The wild-eyed antagonism directed against the celebration is not without a certain irony; the celebration was once an opportunity for Italian Americans, in particular, to affirm their place in the narrative of American history. As an examiner.com article noted regarding the Denver Columbus Day parade: “One hundred years ago, in 1909, Italian Americans were still a target of anti-immigrant, anti-Catholic sentiment that had raged throughout the United States since the mid-19th century. It was under these circumstances that the first Columbus Day parade was held in Colorado, two years after the state became the first to adopt it as an official holiday. The Italian American community embraced the day as a way to celebrate their heritage and contributions to U.S. American culture.” Now, this ‘inclusive’ holiday is subjected to naked hostility:

At the intersection of Colfax and Broadway around 15 protesters held signs, waved banners and heckled the passing parade. While they have nothing against Italian Americans, they said, the legacy of Columbus is one that lead to massive injustice that continues to this day. Hector, a Denver resident who held a “Death to Empire” sign, commented on the sparse turnout for this year’s event, “But it’s been pathetic for years. It’s a racist holiday, regardless of whether there is a parade or not. Columbus coming to this part of the world really represents a genocide of the entire continent. Literally thousands of civilizations were forcibly removed– that’s why we’re out here today.” As the parade continued, the demonstrators beat a home-made Uncle Sam piñata and chanted “go away” to marchers. They were met with a wail of car horns as the parade procession attempted to drown out the interruption.

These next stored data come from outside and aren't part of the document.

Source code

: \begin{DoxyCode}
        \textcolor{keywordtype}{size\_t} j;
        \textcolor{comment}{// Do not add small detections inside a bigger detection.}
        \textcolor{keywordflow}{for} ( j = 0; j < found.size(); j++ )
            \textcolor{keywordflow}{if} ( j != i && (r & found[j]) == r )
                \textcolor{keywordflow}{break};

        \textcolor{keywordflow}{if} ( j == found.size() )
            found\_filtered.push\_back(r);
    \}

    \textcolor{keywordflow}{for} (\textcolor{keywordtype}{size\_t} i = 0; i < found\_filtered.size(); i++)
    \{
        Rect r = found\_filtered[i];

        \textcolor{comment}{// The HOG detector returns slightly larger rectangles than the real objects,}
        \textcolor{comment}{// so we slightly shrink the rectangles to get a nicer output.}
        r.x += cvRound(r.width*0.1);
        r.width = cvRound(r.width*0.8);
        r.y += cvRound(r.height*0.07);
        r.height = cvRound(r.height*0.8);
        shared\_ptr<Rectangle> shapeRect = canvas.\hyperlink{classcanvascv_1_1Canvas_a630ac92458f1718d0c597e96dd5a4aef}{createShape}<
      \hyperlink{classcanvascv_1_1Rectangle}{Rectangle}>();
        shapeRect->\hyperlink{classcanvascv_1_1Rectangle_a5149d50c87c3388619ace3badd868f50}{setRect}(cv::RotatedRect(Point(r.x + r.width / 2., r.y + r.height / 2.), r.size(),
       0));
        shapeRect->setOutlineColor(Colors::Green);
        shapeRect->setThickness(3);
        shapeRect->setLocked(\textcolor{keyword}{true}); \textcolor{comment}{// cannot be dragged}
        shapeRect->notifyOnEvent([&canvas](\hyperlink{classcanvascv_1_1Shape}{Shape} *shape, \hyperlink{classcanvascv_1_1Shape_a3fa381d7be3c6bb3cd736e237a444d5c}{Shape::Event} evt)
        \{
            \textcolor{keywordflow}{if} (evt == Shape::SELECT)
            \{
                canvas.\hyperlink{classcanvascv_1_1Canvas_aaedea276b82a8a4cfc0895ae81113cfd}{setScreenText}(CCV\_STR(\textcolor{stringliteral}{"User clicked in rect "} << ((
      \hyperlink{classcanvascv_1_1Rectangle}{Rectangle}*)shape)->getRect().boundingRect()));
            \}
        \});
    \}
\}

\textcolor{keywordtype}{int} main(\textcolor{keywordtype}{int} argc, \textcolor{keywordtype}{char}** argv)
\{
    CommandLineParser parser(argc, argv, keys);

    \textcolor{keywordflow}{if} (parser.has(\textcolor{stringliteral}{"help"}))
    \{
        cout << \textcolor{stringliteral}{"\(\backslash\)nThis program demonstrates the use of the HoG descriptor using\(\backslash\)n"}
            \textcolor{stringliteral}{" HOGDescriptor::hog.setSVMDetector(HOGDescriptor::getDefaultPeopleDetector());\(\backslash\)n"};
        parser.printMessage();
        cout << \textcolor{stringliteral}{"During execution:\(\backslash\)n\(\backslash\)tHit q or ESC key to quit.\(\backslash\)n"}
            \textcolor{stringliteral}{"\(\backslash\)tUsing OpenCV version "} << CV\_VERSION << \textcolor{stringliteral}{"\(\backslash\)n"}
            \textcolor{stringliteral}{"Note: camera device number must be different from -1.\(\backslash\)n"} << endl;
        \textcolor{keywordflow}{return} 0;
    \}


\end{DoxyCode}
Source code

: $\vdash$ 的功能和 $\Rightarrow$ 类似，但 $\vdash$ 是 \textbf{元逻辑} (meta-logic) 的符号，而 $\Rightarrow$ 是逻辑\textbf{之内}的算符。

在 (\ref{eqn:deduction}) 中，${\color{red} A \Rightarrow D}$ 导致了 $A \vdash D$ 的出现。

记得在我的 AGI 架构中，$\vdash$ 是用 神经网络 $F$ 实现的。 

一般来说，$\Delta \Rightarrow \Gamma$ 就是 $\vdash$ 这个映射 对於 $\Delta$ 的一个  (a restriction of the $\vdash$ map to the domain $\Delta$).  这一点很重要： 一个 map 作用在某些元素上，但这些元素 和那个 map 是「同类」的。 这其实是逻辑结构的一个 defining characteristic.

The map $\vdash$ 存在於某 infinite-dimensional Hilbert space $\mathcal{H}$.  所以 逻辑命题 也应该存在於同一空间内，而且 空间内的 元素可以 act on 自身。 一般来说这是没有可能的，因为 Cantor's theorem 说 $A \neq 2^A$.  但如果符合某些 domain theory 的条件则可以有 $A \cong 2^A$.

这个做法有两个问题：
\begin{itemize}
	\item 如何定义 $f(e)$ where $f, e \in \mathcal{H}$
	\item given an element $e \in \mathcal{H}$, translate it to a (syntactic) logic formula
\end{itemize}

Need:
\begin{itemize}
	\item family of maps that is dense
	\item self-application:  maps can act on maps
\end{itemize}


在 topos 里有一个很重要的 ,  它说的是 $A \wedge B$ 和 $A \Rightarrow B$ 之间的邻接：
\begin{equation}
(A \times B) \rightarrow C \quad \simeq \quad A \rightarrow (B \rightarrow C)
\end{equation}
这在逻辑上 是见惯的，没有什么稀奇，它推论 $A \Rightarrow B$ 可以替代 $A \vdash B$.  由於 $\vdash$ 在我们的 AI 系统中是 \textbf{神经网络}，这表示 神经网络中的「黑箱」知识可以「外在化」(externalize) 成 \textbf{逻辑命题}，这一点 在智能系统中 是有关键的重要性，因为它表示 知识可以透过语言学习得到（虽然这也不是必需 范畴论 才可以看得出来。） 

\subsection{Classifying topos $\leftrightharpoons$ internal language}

Meanwhile, the American Indian Movement of Colorado railed, “Colorado AIM advises all Native elders and children to avoid downtown Denver, especially the area near the Columbus Hate Speech Parade, on Saturday, October 10, 2009.” That this post was in English, the language of the “deceitful and murderous English parasites” who are remembered on Thanksgiving, is simple one more bit of Columbus Day irony.

Neglected by its friends and loathed by its foes, Columbus Day is still a time to remember the age of discovery, the opening of the New World, and the spread of the Christian faith into the Americas. The event which is celebrated on Columbus Day began a chain of other events which led to a blossoming of Western Civilization, and the solemn protection of the civil liberties of all citizens, even those who would mock and disparage the memory of the man who dared to set out on his voyage of 1492.